Ex. 2: Investors Exchange

On October 25, 2013, Brad Katsuyama and several others launched the Investors Exchange (IEX). The purpose of this exchange was to eliminate predatory trading practices by HFT firms. The market was setup with 13 different public exchanges and over 40 dark pools owned by various banks. This allowed HFT firms to intercept trades and turn small profits at the expense of the investor. The system became too large for any one person to understand the market. One IEX employee said, “’All of a sudden the market is all about algos and routers. It’s hard to figure this stuff out. There’s no book you can read. It’s just calling up people talking to them’” (Lewis, 2014, p. 209). The market became too confusing for brokers and investors and those who understood the mechanics of the market were able to profit greatly, such as HFT firms who had faster data and were able to process orders faster than larger banks.

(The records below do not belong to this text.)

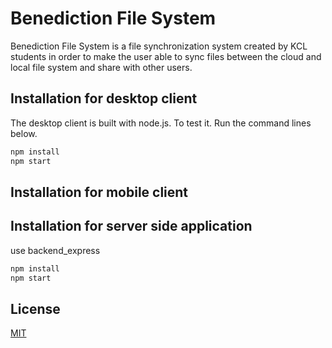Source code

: # Benediction File System

Benediction File System is a file synchronization system created by KCL students in order to make the user able to sync files between the cloud and local file system and share with other users.

## Installation for desktop client

The desktop client is built with node.js. To test it. Run the command lines below.

```bash
npm install
npm start
```
## Installation for mobile client

## Installation for server side application

use backend_express

```bash
npm install
npm start
```

## License
[MIT](https://choosealicense.com/licenses/mit/)
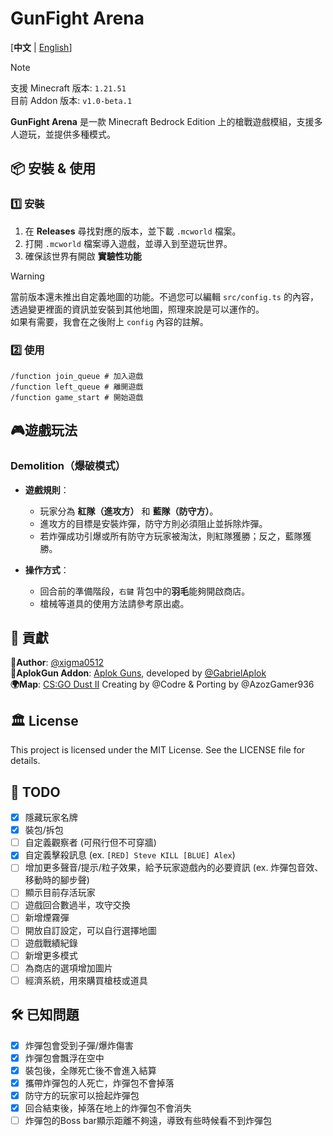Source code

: # GunFight Arena

[**中文** | [English](README_en.md)]

> [!NOTE] 
> 支援 Minecraft 版本: `1.21.51`\
> 目前 Addon 版本: `v1.0-beta.1`

**GunFight Arena** 是一款 Minecraft Bedrock Edition 上的槍戰遊戲模組，支援多人遊玩，並提供多種模式。

## 📦 安裝 & 使用

### 1️⃣ 安裝

1. 在 **Releases** 尋找對應的版本，並下載 `.mcworld` 檔案。
2. 打開 `.mcworld` 檔案導入遊戲，並導入到至遊玩世界。
3. 確保該世界有開啟 **實驗性功能**

> [!WARNING]
> 當前版本還未推出自定義地圖的功能。不過您可以編輯 `src/config.ts` 的內容，透過變更裡面的資訊並安裝到其他地圖，照理來說是可以運作的。\
> 如果有需要，我會在之後附上 `config` 內容的註解。 

### 2️⃣ 使用

```
/function join_queue # 加入遊戲
/function left_queue # 離開遊戲
/function game_start # 開始遊戲
```

## 🎮遊戲玩法

### **Demolition（爆破模式）**

- **遊戲規則**：
    - 玩家分為 **紅隊（進攻方）** 和 **藍隊（防守方）**。
    - 進攻方的目標是安裝炸彈，防守方則必須阻止並拆除炸彈。
    - 若炸彈成功引爆或所有防守方玩家被淘汰，則紅隊獲勝；反之，藍隊獲勝。

- **操作方式**：
    - 回合前的準備階段，`右鍵` 背包中的**羽毛**能夠開啟商店。
    - 槍械等道具的使用方法請參考原出處。

## 📜 貢獻

**👤Author**: [@xigma0512](https://github.com/xigma0512) \
**🎨AplokGun Addon**: [Aplok Guns](https://mcpedl.com/aplok-guns/), developed by [@GabrielAplok](https://github.com/gabriel-aplok/)\
**🌍Map**: [CS:GO Dust II](https://mcpedl.com/cs-s-dust-ii/) Creating by @Codre & Porting by @AzozGamer936  

## 🏛️ License
This project is licensed under the MIT License. See the LICENSE file for details.

## 📌 TODO
- [x] 隱藏玩家名牌
- [x] 裝包/拆包
- [ ] 自定義觀察者 (可飛行但不可穿牆)
- [x] 自定義擊殺訊息 (ex. `[RED] Steve KILL [BLUE] Alex`)
- [ ] 增加更多聲音/提示/粒子效果，給予玩家遊戲內的必要資訊 (ex. 炸彈包音效、移動時的腳步聲)
- [ ] 顯示目前存活玩家
- [ ] 遊戲回合數過半，攻守交換
- [ ] 新增煙霧彈
- [ ] 開放自訂設定，可以自行選擇地圖
- [ ] 遊戲戰績紀錄
- [ ] 新增更多模式
- [ ] 為商店的選項增加圖片
- [ ] 經濟系統，用來購買槍枝或道具

## 🛠️ 已知問題
- [x] 炸彈包會受到子彈/爆炸傷害
- [x] 炸彈包會飄浮在空中
- [x] 裝包後，全隊死亡後不會進入結算
- [x] 攜帶炸彈包的人死亡，炸彈包不會掉落
- [x] 防守方的玩家可以撿起炸彈包
- [x] 回合結束後，掉落在地上的炸彈包不會消失
- [ ] 炸彈包的Boss bar顯示距離不夠遠，導致有些時候看不到炸彈包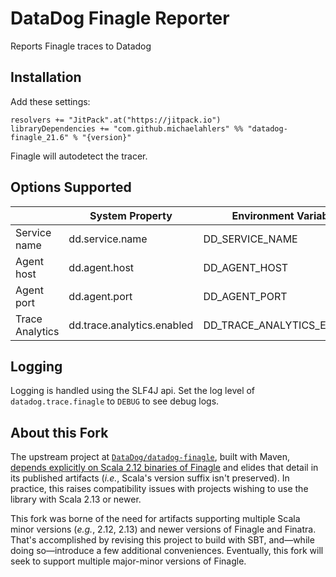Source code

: # DataDog Finagle Reporter

Reports Finagle traces to Datadog

## Installation

Add these settings:

```
resolvers += "JitPack".at("https://jitpack.io")
libraryDependencies += "com.github.michaelahlers" %% "datadog-finagle_21.6" % "{version}"
```

Finagle will autodetect the tracer.

## Options Supported

| | System Property | Environment Variable|
| --- | --- | --- |
| Service name | dd.service.name| DD_SERVICE_NAME|
| Agent host | dd.agent.host | DD_AGENT_HOST |
| Agent port | dd.agent.port | DD_AGENT_PORT |
| Trace Analytics | dd.trace.analytics.enabled | DD_TRACE_ANALYTICS_ENABLED |

## Logging

Logging is handled using the SLF4J api.  Set the log level of `datadog.trace.finagle` to `DEBUG` to see debug logs.

## About this Fork

The upstream project at [`DataDog/datadog-finagle`][github-datadog-datadog-finagle], built with Maven, [depends explicitly on Scala 2.12 binaries of Finagle](https://github.com/DataDog/datadog-finagle/blob/b083b7407ff4be13358817213f98574327a0f943/pom.xml#L57-L68) and elides that detail in its published artifacts (_i.e._, Scala's version suffix isn't preserved). In practice, this raises compatibility issues with projects wishing to use the library with Scala 2.13 or newer.

This fork was borne of the need for artifacts supporting multiple Scala minor versions (_e.g._, 2.12, 2.13) and newer versions of Finagle and Finatra. That's accomplished by revising this project to build with SBT, and—while doing so—introduce a few additional conveniences. Eventually, this fork will seek to support multiple major-minor versions of Finagle. 

[github-datadog-datadog-finagle]: https://github.com/DataDog/datadog-finagle
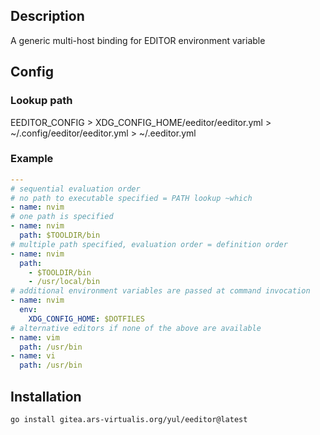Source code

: ## Description

A generic multi-host binding for EDITOR environment variable

## Config

### Lookup path

EEDITOR_CONFIG > XDG_CONFIG_HOME/eeditor/eeditor.yml > ~/.config/eeditor/eeditor.yml > ~/.eeditor.yml

### Example

```yaml
---
# sequential evaluation order
# no path to executable specified = PATH lookup ~which
- name: nvim
# one path is specified
- name: nvim
  path: $TOOLDIR/bin
# multiple path specified, evaluation order = definition order
- name: nvim
  path:
    - $TOOLDIR/bin
    - /usr/local/bin
# additional environment variables are passed at command invocation
- name: nvim
  env:
    XDG_CONFIG_HOME: $DOTFILES
# alternative editors if none of the above are available
- name: vim
  path: /usr/bin
- name: vi
  path: /usr/bin
```

## Installation

```shell
go install gitea.ars-virtualis.org/yul/eeditor@latest
```

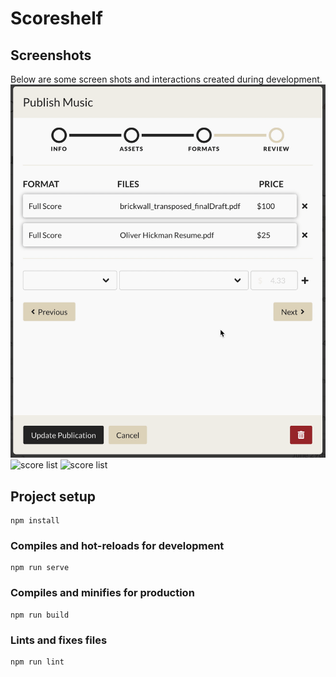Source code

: # Scoreshelf

## Screenshots

Below are some screen shots and interactions created during development.
![format edit](public/assets/format_edit.gif)
![score list](public/assets/score_list.gif)
![score list](public/assets/preview_scroll.gif)

## Project setup

```
npm install
```

### Compiles and hot-reloads for development

```
npm run serve
```

### Compiles and minifies for production

```
npm run build
```

### Lints and fixes files

```
npm run lint
```
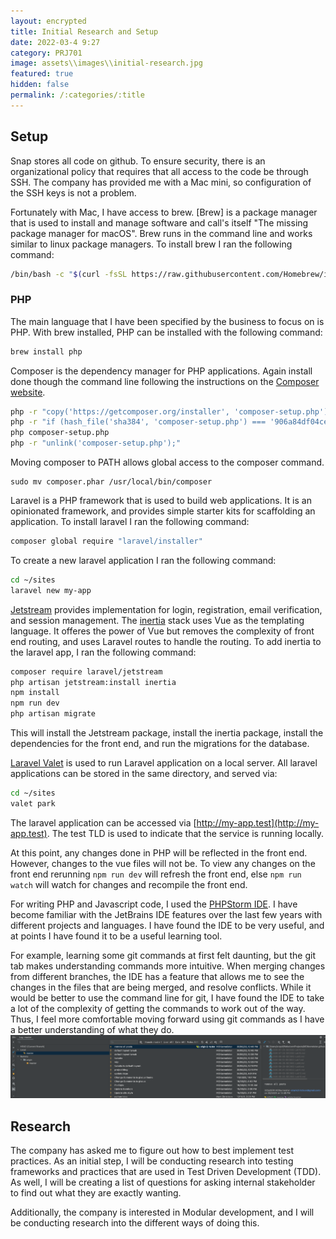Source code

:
 ```yaml
---
layout: encrypted
title: Initial Research and Setup
date: 2022-03-4 9:27 
category: PRJ701
image: assets\\images\\initial-research.jpg
featured: true
hidden: false
permalink: /:categories/:title
---
```


## Setup

Snap stores all code on github. To ensure security, there is an organizational policy that requires that all access to
the code be through SSH. The company has provided me with a Mac mini, so configuration of the SSH keys is not a problem.

Fortunately with Mac, I have access to brew. [Brew] is a package manager that is used to install and manage software and
call's itself
"The missing package manager for macOS". Brew runs in the command line and works similar to linux package managers. To
install brew I ran the following command:

```bash
/bin/bash -c "$(curl -fsSL https://raw.githubusercontent.com/Homebrew/install/HEAD/install.sh)"
```

### PHP

The main language that I have been specified by the business to focus on is PHP. With brew installed, PHP can be
installed with the following command:

```bash
brew install php
```

Composer is the dependency manager for PHP applications. Again install done though the command line following the
instructions on the [Composer website](https://getcomposer.org/download/).

```bash
php -r "copy('https://getcomposer.org/installer', 'composer-setup.php');"
php -r "if (hash_file('sha384', 'composer-setup.php') === '906a84df04cea2aa72f40b5f787e49f22d4c2f19492ac310e8cba5b96ac8b64115ac402c8cd292b8a03482574915d1a8') { echo 'Installer verified'; } else { echo 'Installer corrupt'; unlink('composer-setup.php'); } echo PHP_EOL;"
php composer-setup.php
php -r "unlink('composer-setup.php');"
```

Moving composer to PATH allows global access to the composer command.

```
sudo mv composer.phar /usr/local/bin/composer
```

Laravel is a PHP framework that is used to build web applications. It is an opinionated framework, and provides simple
starter kits for scaffolding an application. To install laravel I ran the following command:

```bash
composer global require "laravel/installer"
```

To create a new laravel application I ran the following command:

```bash
cd ~/sites
laravel new my-app
```

[Jetstream](https://jetstream.laravel.com/2.x/introduction.html) provides implementation for login, registration, email
verification, and session management. The [inertia](https://inertiajs.com/) stack uses Vue as the templating language.
It offeres the power of Vue but removes the complexity of front end routing, and uses Laravel routes to handle the
routing. To add inertia to the laravel app, I ran the following command:

```bash
composer require laravel/jetstream
php artisan jetstream:install inertia
npm install
npm run dev
php artisan migrate
```

This will install the Jetstream package, install the inertia package, install the dependencies for the front end, and
run the migrations for the database.

[Laravel Valet](https://laravel.com/docs/9.x/valet) is used to run Laravel application on a local server. All laravel
applications can be stored in the same directory, and served via:

```bash
cd ~/sites
valet park
```

The laravel application can be accessed via [http://my-app.test](http://my-app.test). The test TLD is used to indicate
that the service is running locally.

At this point, any changes done in PHP will be reflected in the front end. However, changes to the vue files will not
be. To view any changes on the front end rerunning ```npm run dev``` will refresh the front end,
else ```npm run watch``` will watch for changes and recompile the front end.

For writing PHP and Javascript code, I used the [PHPStorm IDE](https://www.jetbrains.com/phpstorm/). I have become
familiar with the JetBrains IDE features over the last few years with different projects and languages. I have found the
IDE to be very useful, and at points I have found it to be a useful learning tool.

For example, learning some git commands at first felt daunting, but the git tab makes understanding commands more
intuitive. When merging changes from different branches, the IDE has a feature that allows me to see the changes in the
files that are being merged, and resolve conflicts. While it would be better to use the command line for git, I have
found the IDE to take a lot of the complexity of getting the commands to work out of the way. Thus, I feel more
comfortable moving forward using git commands as I have a better understanding of what they do.
![git-phpstorm](/assets/images/git-phpstorm.png)

## Research

The company has asked me to figure out how to best implement test practices. As an initial step, I will be conducting
research into testing frameworks and practices that are used in Test Driven Development (TDD). As well, I will be
creating a list of questions for asking internal stakeholder to find out what they are exactly wanting.

Additionally, the company is interested in Modular development, and I will be conducting research into the different ways
of doing this.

These small HFT firms had the advantage of seeing transactions and price changes before larger banks and they were able to profit because of this advantage. Beniger (1986) states that one component of integration is the “capacity to communicate and process information” (p. 57). The goal of IEX is to integrate the markets into one place and simplify it for investors and brokers. This allows investors to see the information they need and make trades at the prices they see. It also built in a delay for the exchange that eliminates the advantages of HFT firms. Katsuyama saw that the demand for speed was a competition and the fastest firms “caught the prey.” IEX simplifies the market by collecting prices from all 13 public exchanges and having that information disseminated to all firms at the same exact speed. Instead of making competition on Wall Street dictated by speed, it has based competition on investor savvy and trading guile.